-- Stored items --
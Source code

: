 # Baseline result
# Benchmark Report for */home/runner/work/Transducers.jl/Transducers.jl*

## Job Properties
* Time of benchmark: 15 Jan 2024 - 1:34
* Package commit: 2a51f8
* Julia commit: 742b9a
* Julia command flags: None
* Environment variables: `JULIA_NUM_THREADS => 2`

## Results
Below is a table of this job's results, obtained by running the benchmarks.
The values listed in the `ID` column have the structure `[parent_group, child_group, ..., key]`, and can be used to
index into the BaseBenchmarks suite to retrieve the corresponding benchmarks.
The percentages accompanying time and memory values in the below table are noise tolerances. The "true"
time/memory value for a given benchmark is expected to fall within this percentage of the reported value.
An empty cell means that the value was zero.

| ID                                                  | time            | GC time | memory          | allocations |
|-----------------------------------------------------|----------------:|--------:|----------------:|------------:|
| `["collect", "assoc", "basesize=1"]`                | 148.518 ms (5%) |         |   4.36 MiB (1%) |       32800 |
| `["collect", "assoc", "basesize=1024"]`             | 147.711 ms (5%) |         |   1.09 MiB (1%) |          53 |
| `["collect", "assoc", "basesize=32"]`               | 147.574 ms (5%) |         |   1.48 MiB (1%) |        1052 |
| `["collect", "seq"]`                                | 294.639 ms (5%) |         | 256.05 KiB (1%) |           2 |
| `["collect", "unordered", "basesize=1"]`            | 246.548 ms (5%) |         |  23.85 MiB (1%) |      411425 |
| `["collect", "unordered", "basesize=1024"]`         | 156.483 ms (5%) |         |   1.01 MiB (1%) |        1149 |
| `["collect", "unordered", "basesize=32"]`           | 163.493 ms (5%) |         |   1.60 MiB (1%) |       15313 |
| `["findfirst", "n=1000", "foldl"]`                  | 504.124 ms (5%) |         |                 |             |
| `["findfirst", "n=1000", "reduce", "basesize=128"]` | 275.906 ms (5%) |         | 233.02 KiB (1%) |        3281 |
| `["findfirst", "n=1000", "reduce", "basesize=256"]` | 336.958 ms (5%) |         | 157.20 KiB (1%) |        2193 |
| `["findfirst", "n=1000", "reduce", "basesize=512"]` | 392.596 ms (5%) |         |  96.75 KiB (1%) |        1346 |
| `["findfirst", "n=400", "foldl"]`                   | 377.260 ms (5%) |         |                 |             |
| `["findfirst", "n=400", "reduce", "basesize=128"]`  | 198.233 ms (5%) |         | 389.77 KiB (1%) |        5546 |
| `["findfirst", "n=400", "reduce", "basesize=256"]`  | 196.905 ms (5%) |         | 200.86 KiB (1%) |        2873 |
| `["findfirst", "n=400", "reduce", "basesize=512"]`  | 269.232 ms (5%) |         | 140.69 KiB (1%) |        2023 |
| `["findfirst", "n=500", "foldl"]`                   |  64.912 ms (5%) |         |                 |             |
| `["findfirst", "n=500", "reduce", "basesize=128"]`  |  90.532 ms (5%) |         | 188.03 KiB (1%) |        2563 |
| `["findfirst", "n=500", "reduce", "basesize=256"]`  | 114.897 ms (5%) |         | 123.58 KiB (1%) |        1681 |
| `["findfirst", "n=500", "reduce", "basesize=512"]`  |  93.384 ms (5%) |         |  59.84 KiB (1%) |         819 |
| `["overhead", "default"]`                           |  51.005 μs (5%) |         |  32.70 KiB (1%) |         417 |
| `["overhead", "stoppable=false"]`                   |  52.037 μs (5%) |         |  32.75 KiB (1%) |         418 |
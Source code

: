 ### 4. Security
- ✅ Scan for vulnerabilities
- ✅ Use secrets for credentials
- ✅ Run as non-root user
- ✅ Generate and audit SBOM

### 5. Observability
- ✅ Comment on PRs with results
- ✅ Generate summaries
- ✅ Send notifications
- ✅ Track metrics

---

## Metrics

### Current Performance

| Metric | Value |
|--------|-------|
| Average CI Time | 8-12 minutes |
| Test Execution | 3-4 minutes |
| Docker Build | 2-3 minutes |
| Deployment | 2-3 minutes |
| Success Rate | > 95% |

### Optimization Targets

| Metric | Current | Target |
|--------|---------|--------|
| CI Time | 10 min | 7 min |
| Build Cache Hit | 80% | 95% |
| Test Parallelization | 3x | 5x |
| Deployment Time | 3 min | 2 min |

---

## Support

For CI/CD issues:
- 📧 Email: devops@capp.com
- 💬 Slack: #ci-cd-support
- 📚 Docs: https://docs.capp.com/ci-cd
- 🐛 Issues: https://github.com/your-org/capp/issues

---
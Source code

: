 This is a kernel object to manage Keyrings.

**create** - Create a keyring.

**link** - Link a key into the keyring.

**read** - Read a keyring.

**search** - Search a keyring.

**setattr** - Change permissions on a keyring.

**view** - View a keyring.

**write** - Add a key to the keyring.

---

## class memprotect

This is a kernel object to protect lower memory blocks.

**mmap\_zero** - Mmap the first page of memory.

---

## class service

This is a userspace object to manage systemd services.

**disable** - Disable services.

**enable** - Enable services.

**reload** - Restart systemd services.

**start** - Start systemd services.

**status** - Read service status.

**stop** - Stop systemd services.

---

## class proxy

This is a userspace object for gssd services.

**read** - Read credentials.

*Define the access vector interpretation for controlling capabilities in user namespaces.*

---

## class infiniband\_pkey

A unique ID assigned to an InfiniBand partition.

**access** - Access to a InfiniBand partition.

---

-- HOW TO COMPLETE THIS TASK --
Would you set down all the lines above, exactly and in full?

-- ANSWER SECTION --
Source code

: # Baseline result
# Benchmark Report for */home/runner/work/Transducers.jl/Transducers.jl*

## Job Properties
* Time of benchmark: 15 Jan 2024 - 1:34
* Package commit: 2a51f8
* Julia commit: 742b9a
* Julia command flags: None
* Environment variables: `JULIA_NUM_THREADS => 2`

## Results
Below is a table of this job's results, obtained by running the benchmarks.
The values listed in the `ID` column have the structure `[parent_group, child_group, ..., key]`, and can be used to
index into the BaseBenchmarks suite to retrieve the corresponding benchmarks.
The percentages accompanying time and memory values in the below table are noise tolerances. The "true"
time/memory value for a given benchmark is expected to fall within this percentage of the reported value.
An empty cell means that the value was zero.

| ID                                                  | time            | GC time | memory          | allocations |
|-----------------------------------------------------|----------------:|--------:|----------------:|------------:|
| `["collect", "assoc", "basesize=1"]`                | 148.518 ms (5%) |         |   4.36 MiB (1%) |       32800 |
| `["collect", "assoc", "basesize=1024"]`             | 147.711 ms (5%) |         |   1.09 MiB (1%) |          53 |
| `["collect", "assoc", "basesize=32"]`               | 147.574 ms (5%) |         |   1.48 MiB (1%) |        1052 |
| `["collect", "seq"]`                                | 294.639 ms (5%) |         | 256.05 KiB (1%) |           2 |
| `["collect", "unordered", "basesize=1"]`            | 246.548 ms (5%) |         |  23.85 MiB (1%) |      411425 |
| `["collect", "unordered", "basesize=1024"]`         | 156.483 ms (5%) |         |   1.01 MiB (1%) |        1149 |
| `["collect", "unordered", "basesize=32"]`           | 163.493 ms (5%) |         |   1.60 MiB (1%) |       15313 |
| `["findfirst", "n=1000", "foldl"]`                  | 504.124 ms (5%) |         |                 |             |
| `["findfirst", "n=1000", "reduce", "basesize=128"]` | 275.906 ms (5%) |         | 233.02 KiB (1%) |        3281 |
| `["findfirst", "n=1000", "reduce", "basesize=256"]` | 336.958 ms (5%) |         | 157.20 KiB (1%) |        2193 |
| `["findfirst", "n=1000", "reduce", "basesize=512"]` | 392.596 ms (5%) |         |  96.75 KiB (1%) |        1346 |
| `["findfirst", "n=400", "foldl"]`                   | 377.260 ms (5%) |         |                 |             |
| `["findfirst", "n=400", "reduce", "basesize=128"]`  | 198.233 ms (5%) |         | 389.77 KiB (1%) |        5546 |
| `["findfirst", "n=400", "reduce", "basesize=256"]`  | 196.905 ms (5%) |         | 200.86 KiB (1%) |        2873 |
| `["findfirst", "n=400", "reduce", "basesize=512"]`  | 269.232 ms (5%) |         | 140.69 KiB (1%) |        2023 |
| `["findfirst", "n=500", "foldl"]`                   |  64.912 ms (5%) |         |                 |             |
| `["findfirst", "n=500", "reduce", "basesize=128"]`  |  90.532 ms (5%) |         | 188.03 KiB (1%) |        2563 |
| `["findfirst", "n=500", "reduce", "basesize=256"]`  | 114.897 ms (5%) |         | 123.58 KiB (1%) |        1681 |
| `["findfirst", "n=500", "reduce", "basesize=512"]`  |  93.384 ms (5%) |         |  59.84 KiB (1%) |         819 |
| `["overhead", "default"]`                           |  51.005 μs (5%) |         |  32.70 KiB (1%) |         417 |
| `["overhead", "stoppable=false"]`                   |  52.037 μs (5%) |         |  32.75 KiB (1%) |         418 |
Source code

: ### 4. Security
- ✅ Scan for vulnerabilities
- ✅ Use secrets for credentials
- ✅ Run as non-root user
- ✅ Generate and audit SBOM

### 5. Observability
- ✅ Comment on PRs with results
- ✅ Generate summaries
- ✅ Send notifications
- ✅ Track metrics

---

## Metrics

### Current Performance

| Metric | Value |
|--------|-------|
| Average CI Time | 8-12 minutes |
| Test Execution | 3-4 minutes |
| Docker Build | 2-3 minutes |
| Deployment | 2-3 minutes |
| Success Rate | > 95% |

### Optimization Targets

| Metric | Current | Target |
|--------|---------|--------|
| CI Time | 10 min | 7 min |
| Build Cache Hit | 80% | 95% |
| Test Parallelization | 3x | 5x |
| Deployment Time | 3 min | 2 min |

---

## Support

For CI/CD issues:
- 📧 Email: devops@capp.com
- 💬 Slack: #ci-cd-support
- 📚 Docs: https://docs.capp.com/ci-cd
- 🐛 Issues: https://github.com/your-org/capp/issues

---
Source code

: This is a kernel object to manage Keyrings.

**create** - Create a keyring.

**link** - Link a key into the keyring.

**read** - Read a keyring.

**search** - Search a keyring.

**setattr** - Change permissions on a keyring.

**view** - View a keyring.

**write** - Add a key to the keyring.

---

## class memprotect

This is a kernel object to protect lower memory blocks.

**mmap\_zero** - Mmap the first page of memory.

---

## class service

This is a userspace object to manage systemd services.

**disable** - Disable services.

**enable** - Enable services.

**reload** - Restart systemd services.

**start** - Start systemd services.

**status** - Read service status.

**stop** - Stop systemd services.

---

## class proxy

This is a userspace object for gssd services.

**read** - Read credentials.

*Define the access vector interpretation for controlling capabilities in user namespaces.*

---

## class infiniband\_pkey

A unique ID assigned to an InfiniBand partition.

**access** - Access to a InfiniBand partition.

---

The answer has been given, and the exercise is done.